> _Requirement_: What is needed is an exact reproduction of the listing, without its pictures.
[[ Raw data open ]]
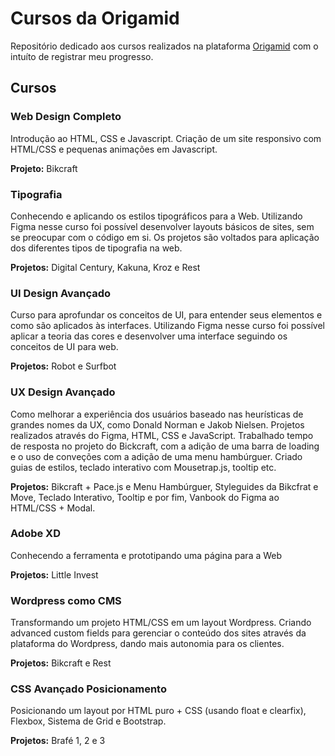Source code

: # Cursos da Origamid
Repositório dedicado aos cursos realizados na plataforma [Origamid](https://www.origamid.com/) com o intuíto de registrar meu progresso.

## Cursos

### Web Design Completo
Introdução ao HTML, CSS e Javascript. Criação de um site responsivo com HTML/CSS e pequenas animações em Javascript.

**Projeto:** Bikcraft

### Tipografia
Conhecendo e aplicando os estilos tipográficos para a Web. Utilizando Figma nesse curso foi possível desenvolver layouts básicos de sites, sem se preocupar com o código em si. Os projetos são voltados para aplicação dos diferentes tipos de tipografia na web.

**Projetos:** Digital Century, Kakuna, Kroz e Rest

### UI Design Avançado
Curso para aprofundar os conceitos de UI, para entender seus elementos e como são aplicados às interfaces. Utilizando Figma nesse curso foi possível aplicar a teoria das cores e desenvolver uma interface seguindo os conceitos de UI para web.

**Projetos:** Robot e Surfbot

### UX Design Avançado
Como melhorar a experiência dos usuários baseado nas heurísticas de grandes nomes da UX, como Donald Norman e Jakob Nielsen. Projetos realizados através do Figma, HTML, CSS e JavaScript. Trabalhado tempo de resposta no projeto do Bickcraft, com a adição de uma barra de loading e o uso de conveções com a adição de uma menu hambúrguer. Criado guias de estilos, teclado interativo com Mousetrap.js, tooltip etc.

**Projetos:** Bikcraft + Pace.js e Menu Hambúrguer, Styleguides da Bikcfrat e Move, Teclado Interativo, Tooltip e por fim, Vanbook do Figma ao HTML/CSS + Modal. 

### Adobe XD
Conhecendo a ferramenta e prototipando uma página para a Web

**Projetos:** Little Invest

### Wordpress como CMS
Transformando um projeto HTML/CSS em um layout Wordpress.
Criando advanced custom fields para gerenciar o conteúdo dos sites através da plataforma do Wordpress, dando mais autonomia para os clientes.

**Projetos:** Bikcraft e Rest

### CSS Avançado Posicionamento
Posicionando um layout por HTML puro + CSS (usando float e clearfix), Flexbox, Sistema de Grid e Bootstrap.

**Projetos:** Brafé 1, 2 e 3
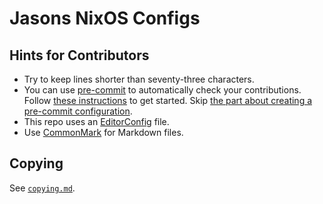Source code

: <!--
SPDX-License-Identifier: CC0-1.0
SPDX-FileCopyrightText: 2025 Jason Yundt <jason@jasonyundt.email>
-->

# Jasons NixOS Configs

## Hints for Contributors

- Try to keep lines shorter than seventy-three characters.
- You can use [pre-commit][1] to automatically check your contributions.
Follow [these instructions][2] to get started. Skip [the part about
creating a pre-commit configuration][3].
- This repo uses an [EditorConfig](https://editorconfig.org) file.
- Use [CommonMark](https://commonmark.org) for Markdown files.

[1]: https://pre-commit.com
[2]: https://pre-commit.com/#quick-start
[3]: https://pre-commit.com/#2-add-a-pre-commit-configuration

## Copying

See [`copying.md`](./copying.md).
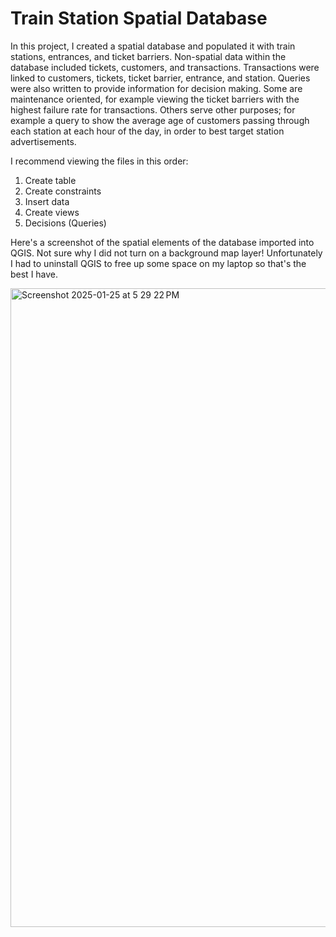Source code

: # Train Station Spatial Database
In this project, I created a spatial database and populated it with train stations, entrances, and ticket barriers. Non-spatial data within the database included tickets, customers, and transactions. Transactions were linked to customers, tickets, ticket barrier, entrance, and station. 
Queries were also written to provide information for decision making. Some are maintenance oriented, for example viewing the ticket barriers with the highest failure rate for transactions. Others serve other purposes; for example a query to show the average age of customers passing through each station at each hour of the day, in order to best target station advertisements.

I recommend viewing the files in this order:
1. Create table
2. Create constraints
3. Insert data
4. Create views
5. Decisions (Queries)

Here's a screenshot of the spatial elements of the database imported into QGIS. Not sure why I did not turn on a background map layer! Unfortunately I had to uninstall QGIS to free up some space on my laptop so that's the best I have.

<img width="1022" alt="Screenshot 2025-01-25 at 5 29 22 PM" src="https://github.com/user-attachments/assets/29176b31-6871-4e7d-8111-c282e3ba4bd9" />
[[ Raw data closed ]]
> _Result of this exercise_:
Source code

: # Cursos da Origamid
Repositório dedicado aos cursos realizados na plataforma [Origamid](https://www.origamid.com/) com o intuíto de registrar meu progresso.

## Cursos

### Web Design Completo
Introdução ao HTML, CSS e Javascript. Criação de um site responsivo com HTML/CSS e pequenas animações em Javascript.

**Projeto:** Bikcraft

### Tipografia
Conhecendo e aplicando os estilos tipográficos para a Web. Utilizando Figma nesse curso foi possível desenvolver layouts básicos de sites, sem se preocupar com o código em si. Os projetos são voltados para aplicação dos diferentes tipos de tipografia na web.

**Projetos:** Digital Century, Kakuna, Kroz e Rest

### UI Design Avançado
Curso para aprofundar os conceitos de UI, para entender seus elementos e como são aplicados às interfaces. Utilizando Figma nesse curso foi possível aplicar a teoria das cores e desenvolver uma interface seguindo os conceitos de UI para web.

**Projetos:** Robot e Surfbot

### UX Design Avançado
Como melhorar a experiência dos usuários baseado nas heurísticas de grandes nomes da UX, como Donald Norman e Jakob Nielsen. Projetos realizados através do Figma, HTML, CSS e JavaScript. Trabalhado tempo de resposta no projeto do Bickcraft, com a adição de uma barra de loading e o uso de conveções com a adição de uma menu hambúrguer. Criado guias de estilos, teclado interativo com Mousetrap.js, tooltip etc.

**Projetos:** Bikcraft + Pace.js e Menu Hambúrguer, Styleguides da Bikcfrat e Move, Teclado Interativo, Tooltip e por fim, Vanbook do Figma ao HTML/CSS + Modal. 

### Adobe XD
Conhecendo a ferramenta e prototipando uma página para a Web

**Projetos:** Little Invest

### Wordpress como CMS
Transformando um projeto HTML/CSS em um layout Wordpress.
Criando advanced custom fields para gerenciar o conteúdo dos sites através da plataforma do Wordpress, dando mais autonomia para os clientes.

**Projetos:** Bikcraft e Rest

### CSS Avançado Posicionamento
Posicionando um layout por HTML puro + CSS (usando float e clearfix), Flexbox, Sistema de Grid e Bootstrap.

**Projetos:** Brafé 1, 2 e 3
Source code

: <!--
SPDX-License-Identifier: CC0-1.0
SPDX-FileCopyrightText: 2025 Jason Yundt <jason@jasonyundt.email>
-->

# Jasons NixOS Configs

## Hints for Contributors

- Try to keep lines shorter than seventy-three characters.
- You can use [pre-commit][1] to automatically check your contributions.
Follow [these instructions][2] to get started. Skip [the part about
creating a pre-commit configuration][3].
- This repo uses an [EditorConfig](https://editorconfig.org) file.
- Use [CommonMark](https://commonmark.org) for Markdown files.

[1]: https://pre-commit.com
[2]: https://pre-commit.com/#quick-start
[3]: https://pre-commit.com/#2-add-a-pre-commit-configuration

## Copying

See [`copying.md`](./copying.md).
Source code

: # Train Station Spatial Database
In this project, I created a spatial database and populated it with train stations, entrances, and ticket barriers. Non-spatial data within the database included tickets, customers, and transactions. Transactions were linked to customers, tickets, ticket barrier, entrance, and station. 
Queries were also written to provide information for decision making. Some are maintenance oriented, for example viewing the ticket barriers with the highest failure rate for transactions. Others serve other purposes; for example a query to show the average age of customers passing through each station at each hour of the day, in order to best target station advertisements.

I recommend viewing the files in this order:
1. Create table
2. Create constraints
3. Insert data
4. Create views
5. Decisions (Queries)

Here's a screenshot of the spatial elements of the database imported into QGIS. Not sure why I did not turn on a background map layer! Unfortunately I had to uninstall QGIS to free up some space on my laptop so that's the best I have.

<img width="1022" alt="Screenshot 2025-01-25 at 5 29 22 PM" src="https://github.com/user-attachments/assets/29176b31-6871-4e7d-8111-c282e3ba4bd9" />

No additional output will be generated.